• [Exercise directions] Among the entries below, find every line that contains the string "common", then copy it.
━━━━━━━━━━━━━━━━━━━━━━━━━━━━━━
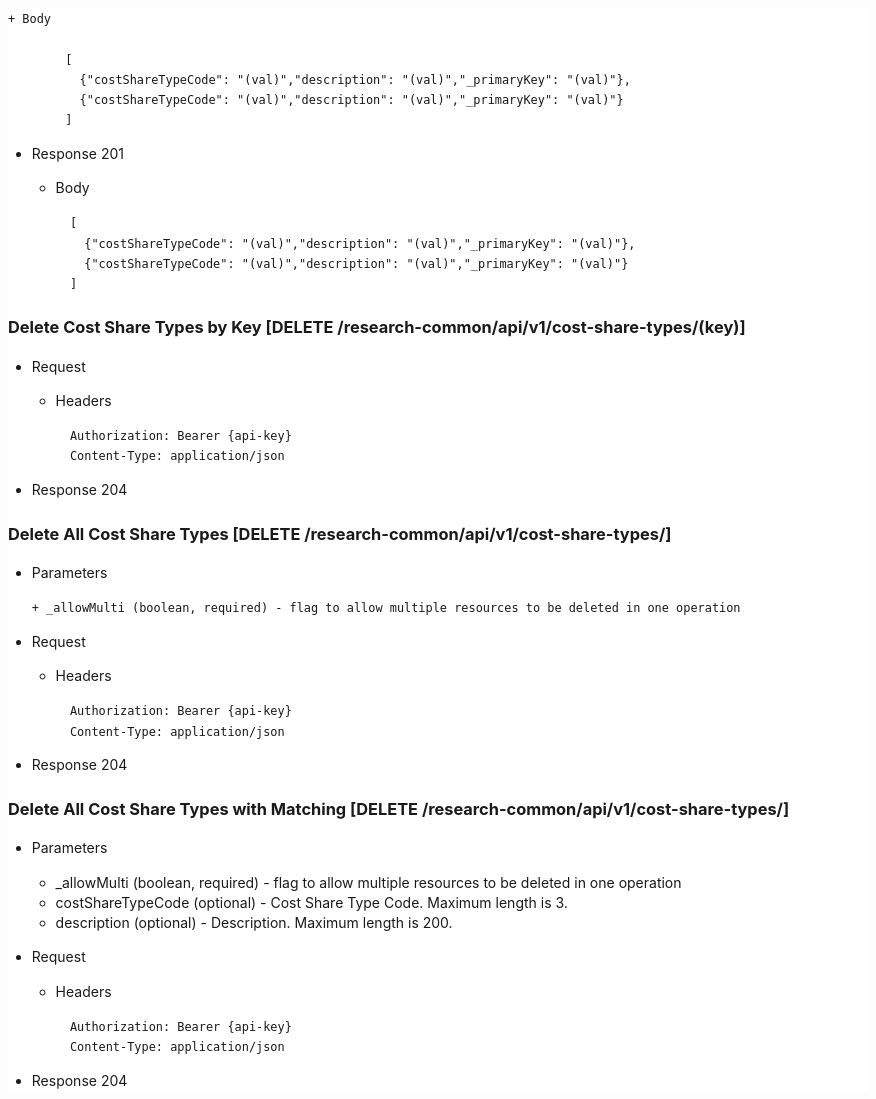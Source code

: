     + Body
    
            [
              {"costShareTypeCode": "(val)","description": "(val)","_primaryKey": "(val)"},
              {"costShareTypeCode": "(val)","description": "(val)","_primaryKey": "(val)"}
            ]
			
+ Response 201
    
    + Body
            
            [
              {"costShareTypeCode": "(val)","description": "(val)","_primaryKey": "(val)"},
              {"costShareTypeCode": "(val)","description": "(val)","_primaryKey": "(val)"}
            ]
            
### Delete Cost Share Types by Key [DELETE /research-common/api/v1/cost-share-types/(key)]
	 
+ Request

    + Headers

            Authorization: Bearer {api-key}
            Content-Type: application/json

+ Response 204

### Delete All Cost Share Types [DELETE /research-common/api/v1/cost-share-types/]

+ Parameters

      + _allowMulti (boolean, required) - flag to allow multiple resources to be deleted in one operation

+ Request

    + Headers

            Authorization: Bearer {api-key}
            Content-Type: application/json

+ Response 204

### Delete All Cost Share Types with Matching [DELETE /research-common/api/v1/cost-share-types/]

+ Parameters

    + _allowMulti (boolean, required) - flag to allow multiple resources to be deleted in one operation
    + costShareTypeCode (optional) - Cost Share Type Code. Maximum length is 3.
    + description (optional) - Description. Maximum length is 200.

      
+ Request

    + Headers

            Authorization: Bearer {api-key}
            Content-Type: application/json

+ Response 204
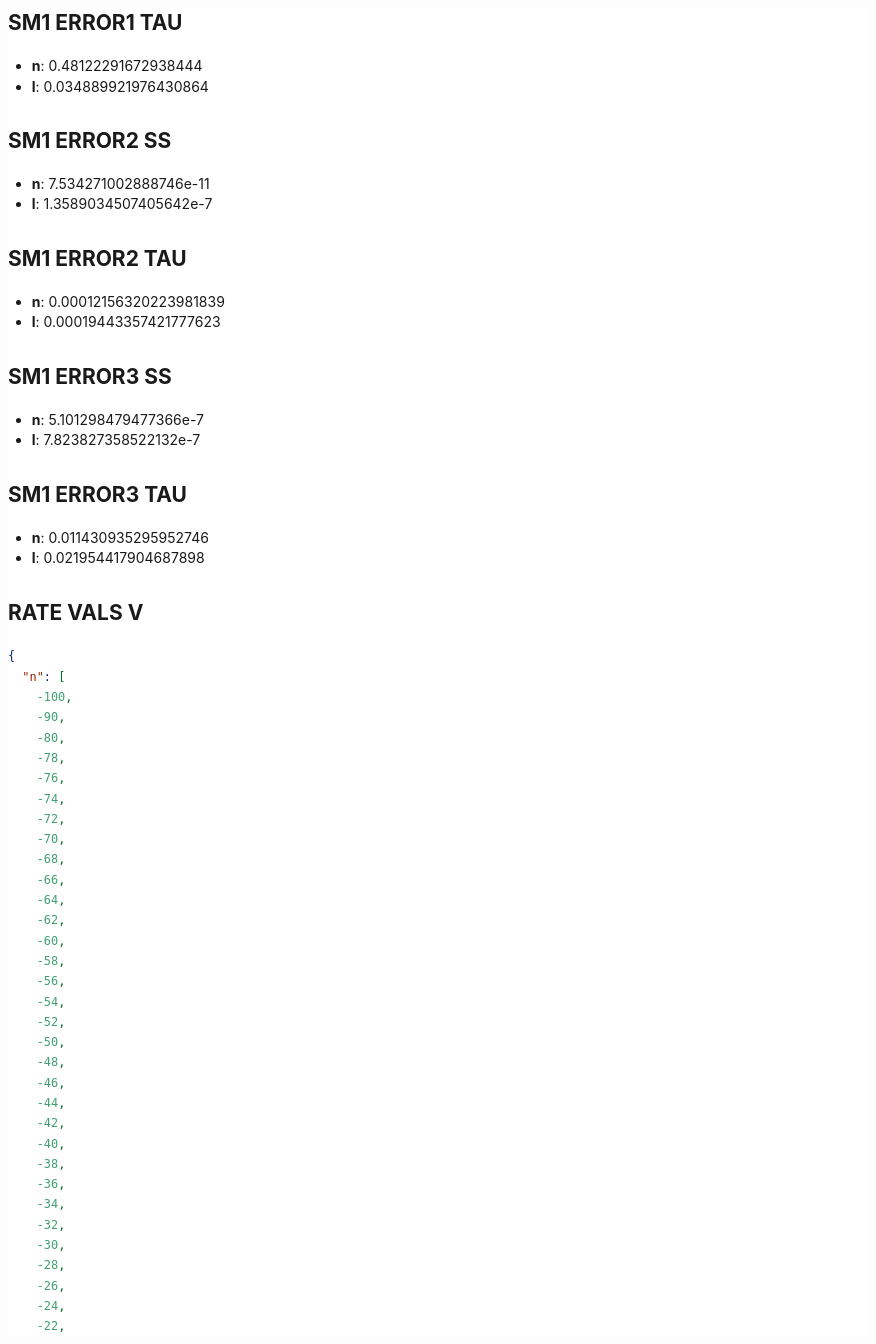 ## SM1 ERROR1 TAU

- **n**: 0.48122291672938444
- **l**: 0.034889921976430864

## SM1 ERROR2 SS

- **n**: 7.534271002888746e-11
- **l**: 1.3589034507405642e-7

## SM1 ERROR2 TAU

- **n**: 0.00012156320223981839
- **l**: 0.00019443357421777623

## SM1 ERROR3 SS

- **n**: 5.101298479477366e-7
- **l**: 7.823827358522132e-7

## SM1 ERROR3 TAU

- **n**: 0.011430935295952746
- **l**: 0.021954417904687898

## RATE VALS V

```json
{
  "n": [
    -100,
    -90,
    -80,
    -78,
    -76,
    -74,
    -72,
    -70,
    -68,
    -66,
    -64,
    -62,
    -60,
    -58,
    -56,
    -54,
    -52,
    -50,
    -48,
    -46,
    -44,
    -42,
    -40,
    -38,
    -36,
    -34,
    -32,
    -30,
    -28,
    -26,
    -24,
    -22,
```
━━━━━━━━━━━━━━━━━━━━━━━━━━━━━━
• [Answer to this exercise]
### Delete Cost Share Types by Key [DELETE /research-common/api/v1/cost-share-types/(key)]
### Delete All Cost Share Types [DELETE /research-common/api/v1/cost-share-types/]
### Delete All Cost Share Types with Matching [DELETE /research-common/api/v1/cost-share-types/]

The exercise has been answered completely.